This short report brings to light some interesting commits to scylladb.git master from the last week. Commits in the be5b61b870…1ab2bb69b8 range are covered.
There were 96 non-merge commits from 18 authors in that period. Some notable commits:
The row cache holds frequently-read rows. When a row is written with the TTL (time-to-live) option, it is set to be automatically deleted after a certain time. If it’s in the cache, however, it will continue to occupy memory, reducing cache utilization. This is now improved, as the cache will detect and remove expired rows when they are read. Infrequently read rows will be removed from the cache using the least-recently-used mechanism.
It is now possible to use TLS certificates to authenticate and authorize a user to ScyllaDB. The system can be configured to derive the user role from the client certificate and derive the permissions the user has from that role.

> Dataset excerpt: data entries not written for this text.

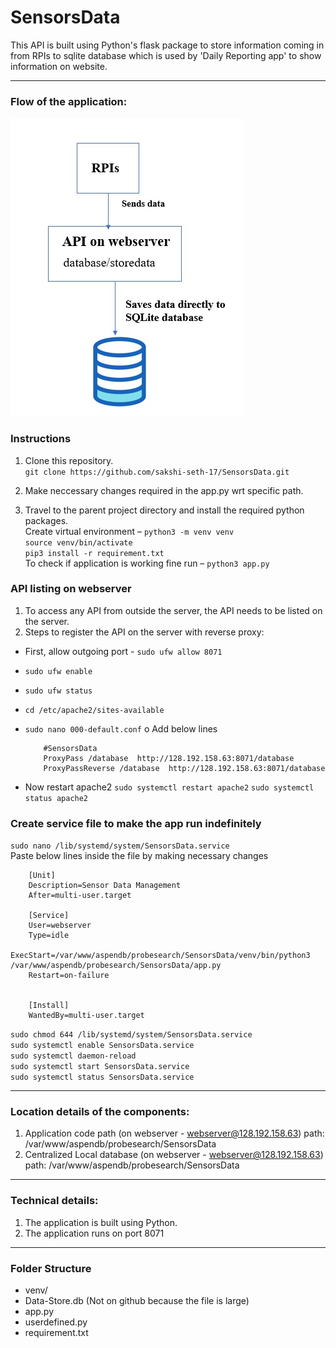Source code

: # SensorsData
                                                            
This API is built using Python's flask package to store information coming in from RPIs to sqlite database which is used by 'Daily Reporting app' to show information on website.

---

### Flow of the application:
<img src="https://github.com/sakshi-seth-17/SensorsData/blob/main/SensorDataFlow.jpg" alt="Alt text" title="Optional title">

### Instructions
1. Clone this repository. \
`git clone https://github.com/sakshi-seth-17/SensorsData.git`

2. Make neccessary changes required in the app.py wrt specific path. 

3. Travel to the parent project directory and install the required python packages. \
Create virtual environment – `python3 -m venv venv` \
`source venv/bin/activate` \
`pip3 install -r requirement.txt` \
To check if application is working fine run – `python3 app.py` 

### API listing on webserver
1. To access any API from outside the server, the API needs to be listed on the server.
2. Steps to register the API on the server with reverse proxy:
  - First, allow outgoing port - `sudo ufw allow 8071` 
  - `sudo ufw enable` 
  - `sudo ufw status` 
  - `cd /etc/apache2/sites-available` 
  - `sudo nano 000-default.conf` 
    o	Add below lines 
    
    
    		#SensorsData  
    		ProxyPass /database  http://128.192.158.63:8071/database  
    		ProxyPassReverse /database  http://128.192.158.63:8071/database   
		
		
  - Now restart apache2
    `sudo systemctl restart apache2` 
    `sudo systemctl status apache2` 
    

### Create service file to make the app run indefinitely
`sudo nano /lib/systemd/system/SensorsData.service` \
Paste below lines inside the file by making necessary changes 

		[Unit] 
		Description=Sensor Data Management 
		After=multi-user.target 

		[Service] 
		User=webserver 
		Type=idle 
		ExecStart=/var/www/aspendb/probesearch/SensorsData/venv/bin/python3 /var/www/aspendb/probesearch/SensorsData/app.py 
		Restart=on-failure 


		[Install] 
		WantedBy=multi-user.target 

`sudo chmod 644 /lib/systemd/system/SensorsData.service` \
`sudo systemctl enable SensorsData.service` \
`sudo systemctl daemon-reload` \
`sudo systemctl start SensorsData.service` \
`sudo systemctl status SensorsData.service` 

---
### Location details of the components:
1.	Application code path (on webserver - webserver@128.192.158.63) path: /var/www/aspendb/probesearch/SensorsData
2.	Centralized Local database (on webserver - webserver@128.192.158.63) path: /var/www/aspendb/probesearch/SensorsData


---
### Technical details:
1. The application is built using Python.
2. The application runs on port 8071

---
### Folder Structure
- venv/
- Data-Store.db (Not on github because the file is large)
- app.py
- userdefined.py
- requirement.txt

After repair or data movement due to node additions or removals, materialized views need to be updated. This process involves reading from all sstables except those that have been streamed or repaired. This was slow, and is now optimized, speeding up repair and data movement on clusters that have materialized views.
A race condition between cleanup and regular compaction has been fixed.

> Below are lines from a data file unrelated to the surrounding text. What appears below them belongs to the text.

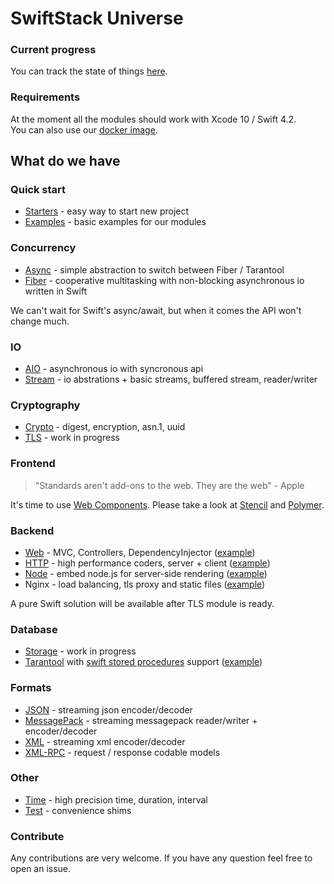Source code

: # SwiftStack Universe

### Current progress
You can track the state of things [here](https://github.com/orgs/swift-stack/projects/1).

### Requirements

At the moment all the modules should work with Xcode 10 / Swift 4.2.<br>
You can also use our [docker image](https://github.com/swift-stack/docker).<br>

## What do we have

### Quick start

* [Starters](https://github.com/swift-stack/starters) - easy way to start new project
* [Examples](https://github.com/swift-stack/examples) - basic examples for our modules

### Concurrency

* [Async](https://github.com/swift-stack/async) - simple abstraction to switch between Fiber / Tarantool
* [Fiber](https://github.com/swift-stack/fiber) - cooperative multitasking with non-blocking asynchronous io written in Swift

We can't wait for Swift's async/await, but when it comes the API won't change much.

### IO

* [AIO](https://github.com/swift-stack/aio) - asynchronous io with syncronous api
* [Stream](https://github.com/swift-stack/stream) - io abstrations + basic streams, buffered stream, reader/writer

### Cryptography

* [Crypto](https://github.com/swift-stack/crypto) - digest, encryption, asn.1, uuid
* [TLS](https://github.com/swift-stack/tls) - work in progress

### Frontend

> "Standards aren't add-ons to the web. They are the web" - Apple

It's time to use [Web Components](https://webcomponents.org).
Please take a look at [Stencil](https://stenciljs.com) and [Polymer](https://www.polymer-project.org).

### Backend

* [Web](https://github.com/swift-stack/web) - MVC, Controllers, DependencyInjector ([example](https://github.com/swift-stack/examples/tree/master/web))
* [HTTP](https://github.com/swift-stack/http) - high performance coders, server + client ([example](https://github.com/swift-stack/examples/tree/master/http))
* [Node](https://github.com/swift-stack/node) - embed node.js for server-side rendering ([example](https://github.com/swift-stack/examples/tree/master/web))
* Nginx - load balancing, tls proxy and static files ([example](https://github.com/swift-stack/examples/tree/master/nginx-spa))

A pure Swift solution will be available after TLS module is ready.<br>

### Database

* [Storage](https://github.com/swift-stack/storage) - work in progress
* [Tarantool](https://github.com/swift-stack/tarantool) with [swift stored procedures](https://github.com/swift-stack/tarantool#tarantool-module) support ([example](https://github.com/swift-stack/examples/tree/master/tarantool))<br>

### Formats

* [JSON](https://github.com/swift-stack/json) - streaming json encoder/decoder
* [MessagePack](https://github.com/swift-stack/messagepack) - streaming messagepack reader/writer + encoder/decoder
* [XML](https://github.com/swift-stack/xml) - streaming xml encoder/decoder
* [XML-RPC](https://github.com/swift-stack/xml-rpc) - request / response codable models

### Other

* [Time](https://github.com/swift-stack/time) - high precision time, duration, interval
* [Test](https://github.com/swift-stack/test) - convenience shims

### Contribute

Any contributions are very welcome. If you have any question feel free to open an issue.<br/>
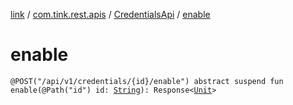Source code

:[link](../../index.md) / [com.tink.rest.apis](../index.md) / [CredentialsApi](index.md) / [enable](./enable.md)

# enable

`@POST("/api/v1/credentials/{id}/enable") abstract suspend fun enable(@Path("id") id: `[`String`](https://kotlinlang.org/api/latest/jvm/stdlib/kotlin/-string/index.html)`): Response<`[`Unit`](https://kotlinlang.org/api/latest/jvm/stdlib/kotlin/-unit/index.html)`>`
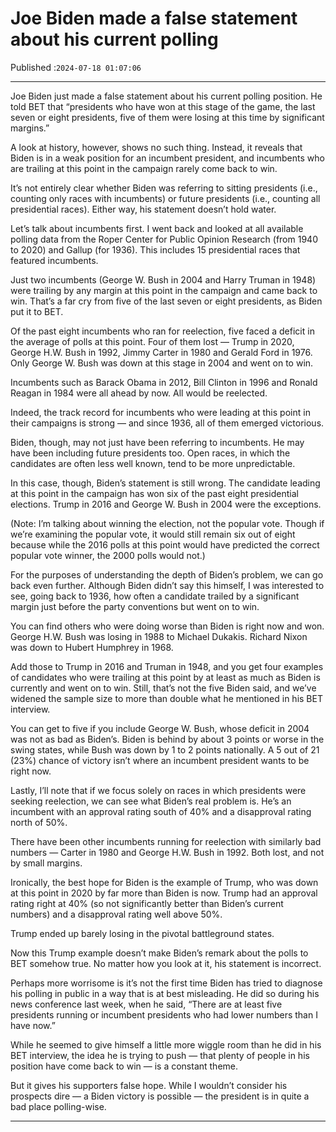 # Joe Biden made a false statement about his current polling

Published :`2024-07-18 01:07:06`

---

Joe Biden just made a false statement about his current polling position. He told BET that “presidents who have won at this stage of the game, the last seven or eight presidents, five of them were losing at this time by significant margins.”

A look at history, however, shows no such thing. Instead, it reveals that Biden is in a weak position for an incumbent president, and incumbents who are trailing at this point in the campaign rarely come back to win.

It’s not entirely clear whether Biden was referring to sitting presidents (i.e., counting only races with incumbents) or future presidents (i.e., counting all presidential races). Either way, his statement doesn’t hold water.

Let’s talk about incumbents first. I went back and looked at all available polling data from the Roper Center for Public Opinion Research (from 1940 to 2020) and Gallup (for 1936). This includes 15 presidential races that featured incumbents.

Just two incumbents (George W. Bush in 2004 and Harry Truman in 1948) were trailing by any margin at this point in the campaign and came back to win. That’s a far cry from five of the last seven or eight presidents, as Biden put it to BET.

Of the past eight incumbents who ran for reelection, five faced a deficit in the average of polls at this point. Four of them lost — Trump in 2020, George H.W. Bush in 1992, Jimmy Carter in 1980 and Gerald Ford in 1976. Only George W. Bush was down at this stage in 2004 and went on to win.

Incumbents such as Barack Obama in 2012, Bill Clinton in 1996 and Ronald Reagan in 1984 were all ahead by now. All would be reelected.

Indeed, the track record for incumbents who were leading at this point in their campaigns is strong — and since 1936, all of them emerged victorious.

Biden, though, may not just have been referring to incumbents. He may have been including future presidents too. Open races, in which the candidates are often less well known, tend to be more unpredictable.

In this case, though, Biden’s statement is still wrong. The candidate leading at this point in the campaign has won six of the past eight presidential elections. Trump in 2016 and George W. Bush in 2004 were the exceptions.

(Note: I’m talking about winning the election, not the popular vote. Though if we’re examining the popular vote, it would still remain six out of eight because while the 2016 polls at this point would have predicted the correct popular vote winner, the 2000 polls would not.)

For the purposes of understanding the depth of Biden’s problem, we can go back even further. Although Biden didn’t say this himself, I was interested to see, going back to 1936, how often a candidate trailed by a significant margin just before the party conventions but went on to win.

You can find others who were doing worse than Biden is right now and won. George H.W. Bush was losing in 1988 to Michael Dukakis. Richard Nixon was down to Hubert Humphrey in 1968.

Add those to Trump in 2016 and Truman in 1948, and you get four examples of candidates who were trailing at this point by at least as much as Biden is currently and went on to win. Still, that’s not the five Biden said, and we’ve widened the sample size to more than double what he mentioned in his BET interview.

You can get to five if you include George W. Bush, whose deficit in 2004 was not as bad as Biden’s. Biden is behind by about 3 points or worse in the swing states, while Bush was down by 1 to 2 points nationally. A 5 out of 21 (23%) chance of victory isn’t where an incumbent president wants to be right now.

Lastly, I’ll note that if we focus solely on races in which presidents were seeking reelection, we can see what Biden’s real problem is. He’s an incumbent with an approval rating south of 40% and a disapproval rating north of 50%.

There have been other incumbents running for reelection with similarly bad numbers — Carter in 1980 and George H.W. Bush in 1992. Both lost, and not by small margins.

Ironically, the best hope for Biden is the example of Trump, who was down at this point in 2020 by far more than Biden is now. Trump had an approval rating right at 40% (so not significantly better than Biden’s current numbers) and a disapproval rating well above 50%.

Trump ended up barely losing in the pivotal battleground states.

Now this Trump example doesn’t make Biden’s remark about the polls to BET somehow true. No matter how you look at it, his statement is incorrect.

Perhaps more worrisome is it’s not the first time Biden has tried to diagnose his polling in public in a way that is at best misleading. He did so during his news conference last week, when he said, “There are at least five presidents running or incumbent presidents who had lower numbers than I have now.”

While he seemed to give himself a little more wiggle room than he did in his BET interview, the idea he is trying to push — that plenty of people in his position have come back to win — is a constant theme.

But it gives his supporters false hope. While I wouldn’t consider his prospects dire — a Biden victory is possible — the president is in quite a bad place polling-wise.

---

ScyllaDB uses evictable readers in certain places to allow the system to cancel ongoing reads to reclaim memory, with the ability to resume those reads later. A bug in the mechanism caused an entire partition to be consumed unnecessarily, which could lead to out-of-memory errors. This is now fixed.
While using a lightweight transaction, if inconsistent constraints were given on the clustering key, ScyllaDB would crash. This is now fixed.

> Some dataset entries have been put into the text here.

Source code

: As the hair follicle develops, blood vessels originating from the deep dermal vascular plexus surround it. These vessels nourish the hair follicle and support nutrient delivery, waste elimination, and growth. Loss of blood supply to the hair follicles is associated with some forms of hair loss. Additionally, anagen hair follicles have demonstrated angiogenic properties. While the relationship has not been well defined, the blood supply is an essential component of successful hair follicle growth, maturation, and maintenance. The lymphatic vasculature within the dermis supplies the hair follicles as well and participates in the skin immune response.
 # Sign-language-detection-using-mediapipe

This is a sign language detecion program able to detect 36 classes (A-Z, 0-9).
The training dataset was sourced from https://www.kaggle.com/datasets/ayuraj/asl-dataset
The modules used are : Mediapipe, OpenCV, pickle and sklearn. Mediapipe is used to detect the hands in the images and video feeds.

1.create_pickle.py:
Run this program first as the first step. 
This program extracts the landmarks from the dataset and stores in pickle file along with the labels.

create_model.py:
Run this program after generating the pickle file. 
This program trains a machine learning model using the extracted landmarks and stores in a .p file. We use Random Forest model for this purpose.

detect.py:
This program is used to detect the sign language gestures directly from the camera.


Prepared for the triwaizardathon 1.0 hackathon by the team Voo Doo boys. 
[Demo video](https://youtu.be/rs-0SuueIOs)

ScyllaDB optionally uses Raft to coordinate changes to the schema and topology. It now attempts to merge adjacent changes to reduce overhead.
A GROUP BY query ought to return one row per group, except when all rows of a group are filtered out. However, ScyllaDB returned a row even for fully-filtered groups. This is now fixed, and ScyllaDB will not emit rows for filtered groups.
ScyllaDB will now wait for all nodes to be healthy before attempting to bootstrap a new node.
When using Raft for topology and schema changes, ScyllaDB will force the schema and topology to be transferred to new nodes. Previously, ScyllaDB relied on other mechanisms to transfer the schema.
A rare stack overflow in some repair scenarios has been fixed.
See you in the next issue of last week in scylladb.git master!